До встречи с Ниной вел Сергей Павлович в Подлипках типично холостяцкий образ жизни. На втором этаже «директорского» дома на улице Карла Либкнехта НИИ-88 выделил начальнику отдела № 3 однокомнатную квартирку с дровяной плитой на кухне и дровяной колонкой для ванны, которая помещалась тоже на кухне. Плиту эту топил он крайне редко, потому что некогда ему было возиться с ней, завтракал и ужинал чаще всего всухомятку, довольствуясь чайником на электроплитке, а обедал на работе. Обстановка этого холостяцкого дома была довольно убога хотя бы потому, что все было в нем казенным: и стены, и мебель с жестяными инвентарными бирками, и даже постельное белье с непобедимыми кипятком черными штампами. Все украшение дома сводилось к двум вазочкам с полевыми цветами, которым он забывал менять воду, отчего вазочки изнутри зеленели, как поплавки гидросамолетов в Хлебной гавани... Королев и в прежние годы комфортом был не избалован. Потом тюрьма и временная, командировочная жизнь в Германии упорно отучали его придавать какое-либо значение условиям домашнего существования. Крыша над головой и подушка под головой есть, тепло, помыться, чай вскипятить можно – ну, что еще нужно?!

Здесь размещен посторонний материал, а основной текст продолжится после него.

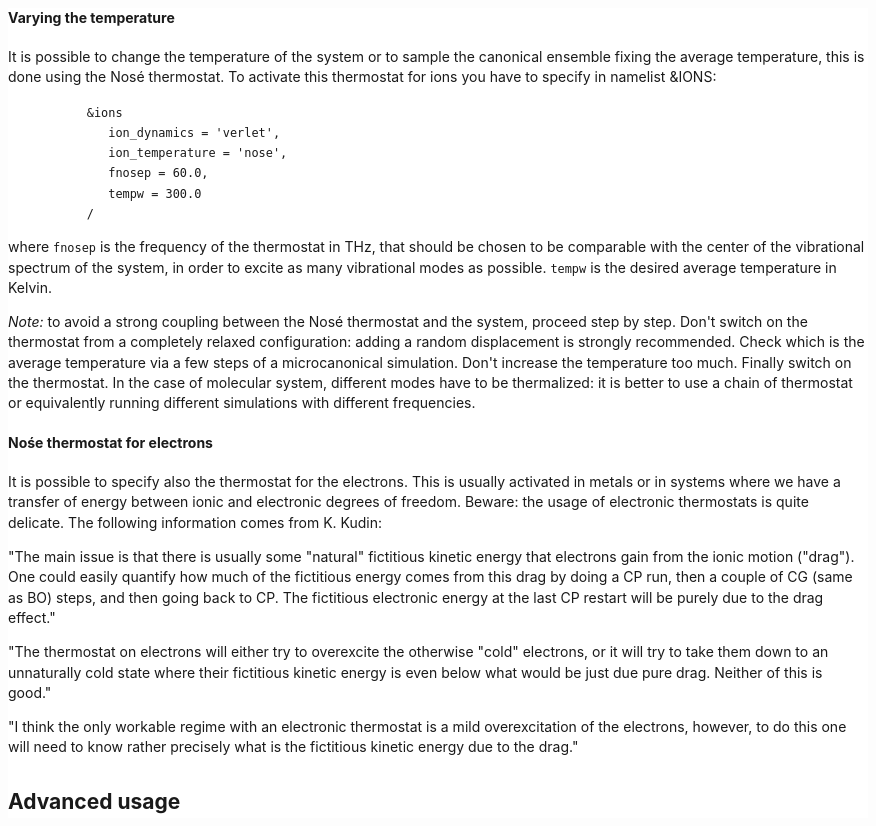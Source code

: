 ####  Varying the temperature 

It is possible to change the temperature of the system or to sample the
canonical ensemble fixing the average temperature, this is done using
the Nosé thermostat. To activate this thermostat for ions you have to
specify in namelist &IONS:

               &ions
                  ion_dynamics = 'verlet',
                  ion_temperature = 'nose',
                  fnosep = 60.0,
                  tempw = 300.0
               /  

where `fnosep` is the frequency of the thermostat in THz, that should be
chosen to be comparable with the center of the vibrational spectrum of
the system, in order to excite as many vibrational modes as possible.
`tempw` is the desired average temperature in Kelvin.

*Note:* to avoid a strong coupling between the Nosé thermostat and the
system, proceed step by step. Don't switch on the thermostat from a
completely relaxed configuration: adding a random displacement is
strongly recommended. Check which is the average temperature via a few
steps of a microcanonical simulation. Don't increase the temperature too
much. Finally switch on the thermostat. In the case of molecular system,
different modes have to be thermalized: it is better to use a chain of
thermostat or equivalently running different simulations with different
frequencies.

####  Nośe thermostat for electrons 

It is possible to specify also the thermostat for the electrons. This is
usually activated in metals or in systems where we have a transfer of
energy between ionic and electronic degrees of freedom. Beware: the
usage of electronic thermostats is quite delicate. The following
information comes from K. Kudin:

"The main issue is that there is usually some \"natural\" fictitious
kinetic energy that electrons gain from the ionic motion (\"drag\"). One
could easily quantify how much of the fictitious energy comes from this
drag by doing a CP run, then a couple of CG (same as BO) steps, and then
going back to CP. The fictitious electronic energy at the last CP
restart will be purely due to the drag effect."

"The thermostat on electrons will either try to overexcite the otherwise
\"cold\" electrons, or it will try to take them down to an unnaturally
cold state where their fictitious kinetic energy is even below what
would be just due pure drag. Neither of this is good."

"I think the only workable regime with an electronic thermostat is a
mild overexcitation of the electrons, however, to do this one will need
to know rather precisely what is the fictitious kinetic energy due to
the drag."

Advanced usage
--------------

С появлением в доме Нины все изменилось. Холостяцкая квартира начала стремительно преображаться, неузнаваемо изменилась кухня, в ней теперь даже пахло по-другому. Кислый запах сохнущих осиновых поленьев был раз и навсегда забит ароматами борща, который готовился по рецепту Серафимы Ивановны, матери Нины – крупнейшей специалистки по этой части.
Дом свой Сергей Павлович любит, постоянно (опять-таки в письмах с полигона) о нем вспоминает – «наш милый дом», «нашу милую квартирку», он явно страдает от командировочного неуюта, хотя постоянно старается не замечать его.

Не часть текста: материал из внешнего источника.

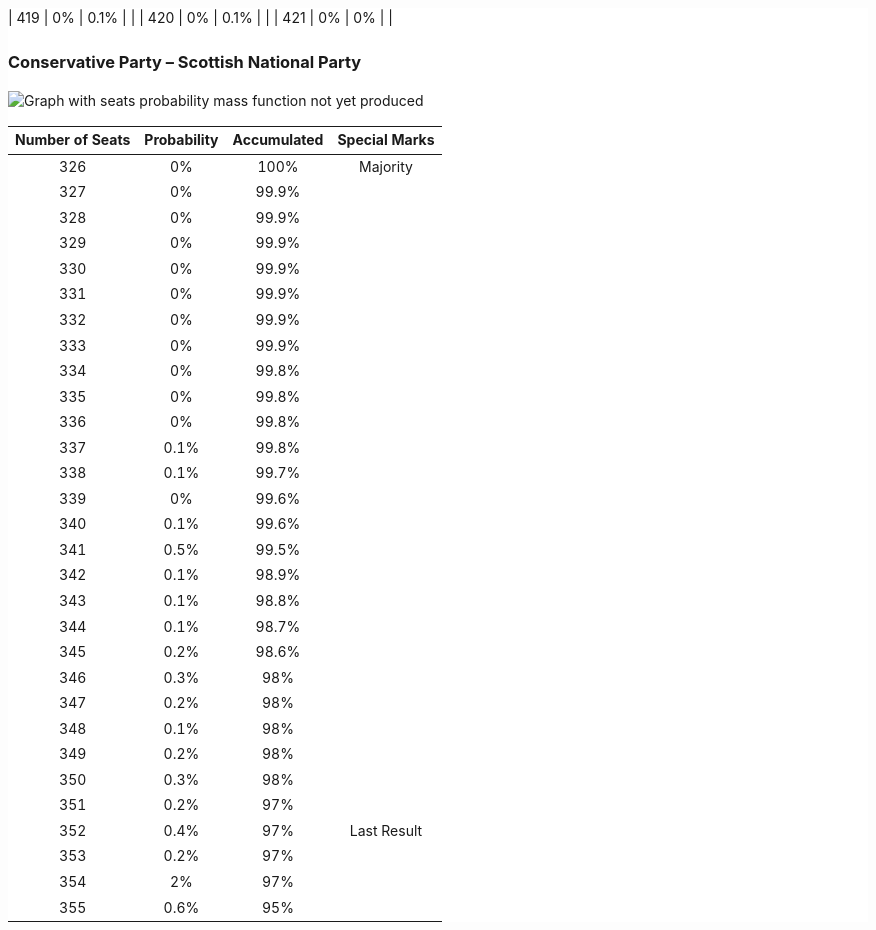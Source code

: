 | 419 | 0% | 0.1% |  |
| 420 | 0% | 0.1% |  |
| 421 | 0% | 0% |  |

### Conservative Party – Scottish National Party

![Graph with seats probability mass function not yet produced](2019-03-01-Opinium-coalitions-seats-pmf-con–snp.png "Seats Probability Mass Function")

| Number of Seats | Probability | Accumulated | Special Marks |
|:---------------:|:-----------:|:-----------:|:-------------:|
| 326 | 0% | 100% | Majority |
| 327 | 0% | 99.9% |  |
| 328 | 0% | 99.9% |  |
| 329 | 0% | 99.9% |  |
| 330 | 0% | 99.9% |  |
| 331 | 0% | 99.9% |  |
| 332 | 0% | 99.9% |  |
| 333 | 0% | 99.9% |  |
| 334 | 0% | 99.8% |  |
| 335 | 0% | 99.8% |  |
| 336 | 0% | 99.8% |  |
| 337 | 0.1% | 99.8% |  |
| 338 | 0.1% | 99.7% |  |
| 339 | 0% | 99.6% |  |
| 340 | 0.1% | 99.6% |  |
| 341 | 0.5% | 99.5% |  |
| 342 | 0.1% | 98.9% |  |
| 343 | 0.1% | 98.8% |  |
| 344 | 0.1% | 98.7% |  |
| 345 | 0.2% | 98.6% |  |
| 346 | 0.3% | 98% |  |
| 347 | 0.2% | 98% |  |
| 348 | 0.1% | 98% |  |
| 349 | 0.2% | 98% |  |
| 350 | 0.3% | 98% |  |
| 351 | 0.2% | 97% |  |
| 352 | 0.4% | 97% | Last Result |
| 353 | 0.2% | 97% |  |
| 354 | 2% | 97% |  |
| 355 | 0.6% | 95% |  |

Дом он любит, и жену любит, но идеальными их отношения, особенно на первых порах, не были, да и неизвестны мне семьи с идеальными отношениями. Есть такая запись 1953 года:
«Очень переживаю мое московское пребывание в этот раз. Конечно, если быть совсем откровенным, то все дело в Нине. Как страшно она нервничает и по совершенно непонятным мне причинам. Ее не оставляет ни на одну минуту какое-то беспокойство и чувство неуверенности в наших отношениях, в прочности нашей семьи».

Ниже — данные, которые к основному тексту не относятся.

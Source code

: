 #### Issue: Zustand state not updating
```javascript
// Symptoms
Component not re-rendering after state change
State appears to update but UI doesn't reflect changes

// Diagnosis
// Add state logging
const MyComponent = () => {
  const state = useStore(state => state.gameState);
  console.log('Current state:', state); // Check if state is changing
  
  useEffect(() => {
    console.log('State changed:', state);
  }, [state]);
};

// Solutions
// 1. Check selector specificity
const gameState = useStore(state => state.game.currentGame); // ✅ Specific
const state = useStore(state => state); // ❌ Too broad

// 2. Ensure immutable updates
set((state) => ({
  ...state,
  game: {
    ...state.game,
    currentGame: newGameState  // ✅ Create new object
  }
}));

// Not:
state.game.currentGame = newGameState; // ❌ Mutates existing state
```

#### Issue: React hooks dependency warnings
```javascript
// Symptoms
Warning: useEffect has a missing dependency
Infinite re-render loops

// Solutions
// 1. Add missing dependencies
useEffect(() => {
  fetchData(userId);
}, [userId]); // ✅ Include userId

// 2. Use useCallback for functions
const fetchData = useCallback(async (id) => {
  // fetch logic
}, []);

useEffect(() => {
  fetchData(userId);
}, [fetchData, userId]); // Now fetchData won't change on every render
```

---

Это чувство понятно и объяснимо. Оно нередко овладевает женщинами, которые хотят иметь детей и не имеют их. Нина Ивановна по многу месяцев в году одна. Насколько скрасил бы ребенок ее жизнь! Как же ей не нервничать?! Тем более что она знает, что и муж хочет ребенка. Конечно, ей было бы легче, если бы тогда она прочла продолжение его исповеди:
«Как это все неверно и ненужно. Моя родная маленькая девочка, если бы ты знала, как сильно и нежно я тебя люблю и как мучаюсь сам от всех этих волнений и твоих сомнений. Ты должна быть спокойной, уверенной и все будет хорошо... Вот совсем недавно зимой был такой хороший, спокойный период нашей жизни, ты была спокойна и так необычно приветлива, ласкова. Как хороши были эти дни».
Дела житейские, что мартовское небо: то солнечная синь, то вьюга, и Королев здесь, наверное, мало отличается от всех нас. Но есть в его сердце одна действительно незаживающая рана – дочь.
Ксения Максимилиановна уходом Королева была разгневана. Она не унизилась до писем в партком, да и не был Королев тогда членом партии, но отношения своего к бывшему мужу не скрывала, и понять ее можно. Наверное, она поторопилась все рассказать Наташе: ребенку в двенадцать лет трудно разобраться в мире человеческих привязанностей, в которых и сами взрослые разобраться не могут. Но дело было сделано: Наташа узнала об «измене отца». Она на мелкие клочки изорвала все его фотографии, которые нашла в доме, и заявила, что видеть его не хочет. Бабушка Мария Николаевна тоже посчитала, что так будет лучше. Королев предпринял было несколько попыток примирения с дочерью, столкнулся с резким, если не агрессивным, отказом и попытки оставил. Но ведь дочь! Родная кровь! Каково ему было. Страдал. Работа отвлекала, забывался, но вспоминал и страдал.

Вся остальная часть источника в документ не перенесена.